After all hydro may not be greenSubmitted by Rupak Thapaliya on Fri, 2008-06-20 12:43
After all, hydro may not be emissions free! Surprised? Some scientists are suggesting that hydropower reservoirs may in fact be producing greenhouse gases.
Scientists are suggesting that reservoirs around the world could be emitting as much as 70 millions tons of methane and 1 billion tons of carbon dioxide annually- equivalent to carbon dioxide generated by more than 12 typical coal fired plants operating 24 hours a day for 365 days. This discovery was made long ago by a scientist at University of Alberta and published in a peer reviewed article in 2000. According to the article,
...hydropower can actually emit more greenhouse gases per kilowatt-hour than fossil fuels, including dirty coal...
Another scientist in Brazil has also warned about the greenhouse gas contribution of hydro reservoirs in Brazil. According to him, for every kilowatt-hour of electricity produced from hydro reservoirs in Brazil, 2154 grams of carbon dioxide equivalent is emitted. On the contrary, for a typical modern coal plant, that figure stands between 790 and 1200.
This San Francisco Chronicle op-ed that appeared in November 2006 warns that one Brazilian hydro reservoir alone emits the greenhouse gases equivalent of 54 natural gas plants, for the same amount of power.
As explained by scientists, decaying of organic matter in the reservoir is the primary culprit for production of greenhouse gases. The reservoirs created by hydro dams flood a large area thus submerging large amounts of carbon-rich vegetation and soil. Over time the organic matter decays producing carbon dioxide and potentially methane in some cases, which has much more potential than carbon dioxide to cause global warming. Although such emission is higher during the first few years (up to a decade in some cases) the reservoir will continue to emit green house gases as long as the river feeding the reservoir continues to carry along plants and other organic matter which act as fuel for such emissions. At the same time, it has also been found that when methane-rich water bursts out of turbines and spillways, it releases most of the methane- just like when you open a bottle of soda.
Here is another article by Forbes that cautions about the greenhouse gas contribution of hydropower generation. The article states:
The biggest kicker of all is this: Big hydro may not be so green after all. Philip Fearnside, an ecology professor at Brazil's National Institute for Research in the Amazon, has published groundbreaking studies indicating that large dam reservoirs in tropical climates can produce significant amounts of methane, a greenhouse gas more than 20 times as potent as carbon dioxide. (Decomposing vegetation produces methane, which is released slowly by bubbling up in the reservoir, or quickly when water is run through the turbines and released downstream.
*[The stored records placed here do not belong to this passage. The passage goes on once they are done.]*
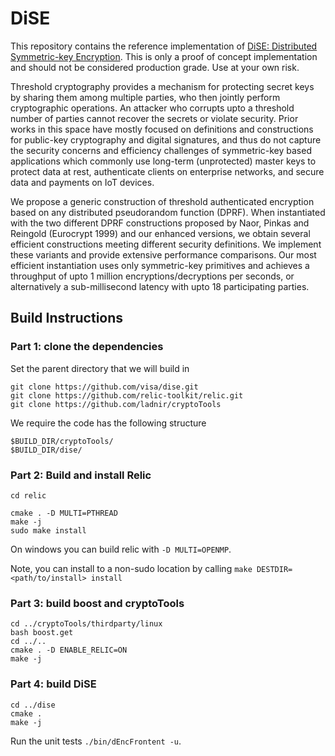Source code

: # DiSE

This repository contains the reference implementation of [DiSE: Distributed Symmetric-key Encryption](https://eprint.iacr.org/2018/727). This is only a proof of concept implementation and should not be considered production grade. Use at your own risk. 

Threshold cryptography provides a mechanism for protecting secret keys by sharing them among multiple parties, who then jointly perform cryptographic operations. An attacker who corrupts upto a threshold number of parties cannot recover the secrets or violate security. Prior works in this space have mostly focused on definitions and constructions for public-key cryptography and digital signatures, and thus do not capture the security concerns and efficiency challenges of symmetric-key based applications which commonly use long-term (unprotected) master keys to protect data at rest, authenticate clients on enterprise networks, and secure data and payments on IoT devices.

We propose a generic construction of threshold authenticated encryption based on any distributed pseudorandom function (DPRF). When instantiated with the two different DPRF constructions proposed by Naor, Pinkas and Reingold (Eurocrypt 1999) and our enhanced versions, we obtain several efficient constructions meeting different security definitions. We implement these variants and provide extensive performance comparisons. Our most efficient instantiation uses only symmetric-key primitives and achieves a throughput of upto 1 million encryptions/decryptions per seconds, or alternatively a sub-millisecond latency with upto 18 participating parties.


## Build Instructions

### Part 1: clone the dependencies               
Set the parent directory that we will build in
```
git clone https://github.com/visa/dise.git
git clone https://github.com/relic-toolkit/relic.git
git clone https://github.com/ladnir/cryptoTools
```

We require the code has the following structure 
```
$BUILD_DIR/cryptoTools/
$BUILD_DIR/dise/
```

### Part 2: Build and install Relic              

```
cd relic

cmake . -D MULTI=PTHREAD
make -j
sudo make install
```

On windows you can build relic with `-D MULTI=OPENMP`.

Note, you can install to a non-sudo location by calling `make DESTDIR=<path/to/install> install`


### Part 3: build boost and cryptoTools          
```
cd ../cryptoTools/thirdparty/linux
bash boost.get
cd ../..
cmake . -D ENABLE_RELIC=ON 
make -j
```


### Part 4: build DiSE                           
```
cd ../dise
cmake .
make -j
```

Run the unit tests `./bin/dEncFrontent -u`.
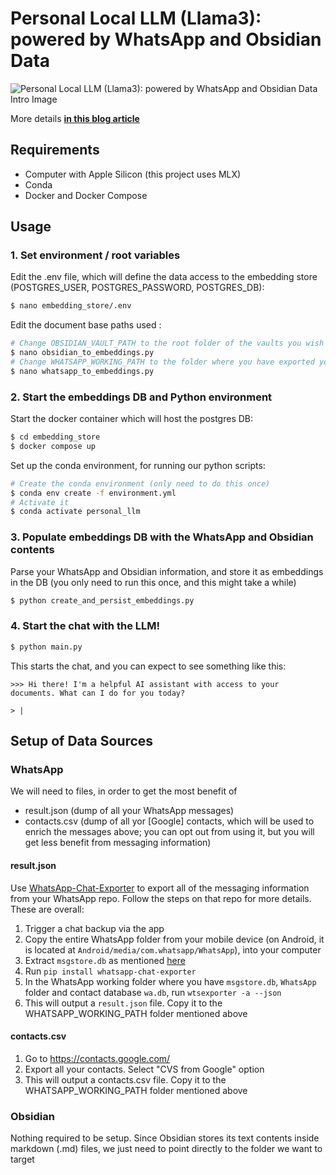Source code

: # Personal Local LLM (Llama3): powered by WhatsApp and Obsidian Data

![Personal Local LLM (Llama3): powered by WhatsApp and Obsidian Data Intro Image](https://github.com/lopespm/agent-trainer/assets/3640622/87bc19b6-268d-4a1e-90f8-a16ce34c80c3)
<intro>

More details **[in this blog article](https://lopespm.github.io/machine_learning/2024/06/24/personal-llm.html)**

## Requirements

- Computer with Apple Silicon (this project uses MLX)
- Conda
- Docker and Docker Compose

## Usage

### 1. Set environment / root variables
Edit the .env file, which will define the data access to the embedding store (POSTGRES_USER, POSTGRES_PASSWORD, POSTGRES_DB):
```bash
$ nano embedding_store/.env
```

Edit the document base paths used :
```bash
# Change OBSIDIAN_VAULT_PATH to the root folder of the vaults you wish to add to the database
$ nano obsidian_to_embeddings.py
# Change WHATSAPP_WORKING_PATH to the folder where you have exported your WhatsApp messages data (result.json) and your contacts (contacts.csv) [see below for more details]
$ nano whatsapp_to_embeddings.py
```

### 2. Start the embeddings DB and Python environment
Start the docker container which will host the postgres DB:
```bash
$ cd embedding_store
$ docker compose up
```
Set up the conda environment, for running our python scripts:

```bash
# Create the conda environment (only need to do this once)
$ conda env create -f environment.yml
# Activate it
$ conda activate personal_llm
```

### 3. Populate embeddings DB with the WhatsApp and Obsidian contents

Parse your WhatsApp and Obsidian information, and store it as embeddings in the DB (you only need to run this once, and this might take a while) 
```bash
$ python create_and_persist_embeddings.py
```

### 4. Start the chat with the LLM!

```bash
$ python main.py
```

This starts the chat, and you can expect to see something like this:
```
>>> Hi there! I'm a helpful AI assistant with access to your documents. What can I do for you today?

> |
```

## Setup of Data Sources

### WhatsApp
We will need to files, in order to get the most benefit of 
- result.json (dump of all your WhatsApp messages)
- contacts.csv (dump of all yor [Google] contacts, which will be used to enrich the messages above; you can opt out from using it, but you will get less benefit from messaging information)

#### result.json
Use [WhatsApp-Chat-Exporter](https://github.com/KnugiHK/WhatsApp-Chat-Exporter) to export all of the messaging information from your WhatsApp repo. Follow the steps on that repo for more details. These are overall:
1. Trigger a chat backup via the app
2. Copy the entire WhatsApp folder from your mobile device (on Android, it is located at `Android/media/com.whatsapp/WhatsApp`), into your computer
4. Extract `msgstore.db` as mentioned [here](https://github.com/KnugiHK/WhatsApp-Chat-Exporter?tab=readme-ov-file#unencrypted-whatsapp-database)
4. Run `pip install whatsapp-chat-exporter`
5. In the WhatsApp working folder where you have `msgstore.db`, `WhatsApp` folder and contact database `wa.db`, run `wtsexporter -a --json`
6. This will output a `result.json` file. Copy it to the WHATSAPP_WORKING_PATH folder mentioned above


#### contacts.csv
1. Go to https://contacts.google.com/
2. Export all your contacts. Select "CVS from Google" option
3. This will output a contacts.csv file. Copy it to the WHATSAPP_WORKING_PATH folder mentioned above

### Obsidian
Nothing required to be setup. Since Obsidian stores its text contents inside markdown (.md) files, we just need to point directly to the folder we want to target

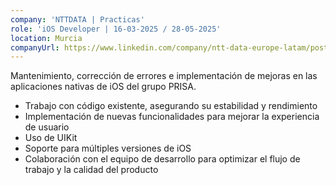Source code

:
 ```yaml
---
company: 'NTTDATA | Practicas'
role: 'iOS Developer | 16-03-2025 / 28-05-2025'
location: Murcia
companyUrl: https://www.linkedin.com/company/ntt-data-europe-latam/posts/?feedView=all
---
```


Mantenimiento, corrección de errores e implementación de mejoras en las aplicaciones nativas de iOS del grupo PRISA.  
- Trabajo con código existente, asegurando su estabilidad y rendimiento
- Implementación de nuevas funcionalidades para mejorar la experiencia de usuario
- Uso de UIKit 
- Soporte para múltiples versiones de iOS
- Colaboración con el equipo de desarrollo para optimizar el flujo de trabajo y la calidad del producto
In the United States, there has been limited research to estimate greenhouse gas contribution of reservoirs. So far only five lakes in Wisconsin and one in Colorado have been studied for emissions. The average annual emission of carbon dioxide and methane from the five lakes in Wisconsin was calculated to be 242 and 12 grams per square meter respectively. On the contrary, an average tropical forest absorbs 260 grams of carbon dioxide and 0.07 grams of methane per square meter annually. These figures suggest that lakes in Wisconsin, on an average produce more greenhouse gases than tropical forests, traditionally known to be carbon sinks, absorb. Similarly, Dillon Lake in Colorado emits between 5 and 622 grams of methane per square meter.
What is clear from the science available so far is that contrary to the popular belief, hydropower reservoirs cannot be assumed to be emissions free. The amount of emissions varies depending on a number of factors- nature of the reservoir (size and depth), climate type, organic content and other hydrological conditions. More research on this topic is needed to better understand the impacts of reservoir emissions and hydropower on global warming.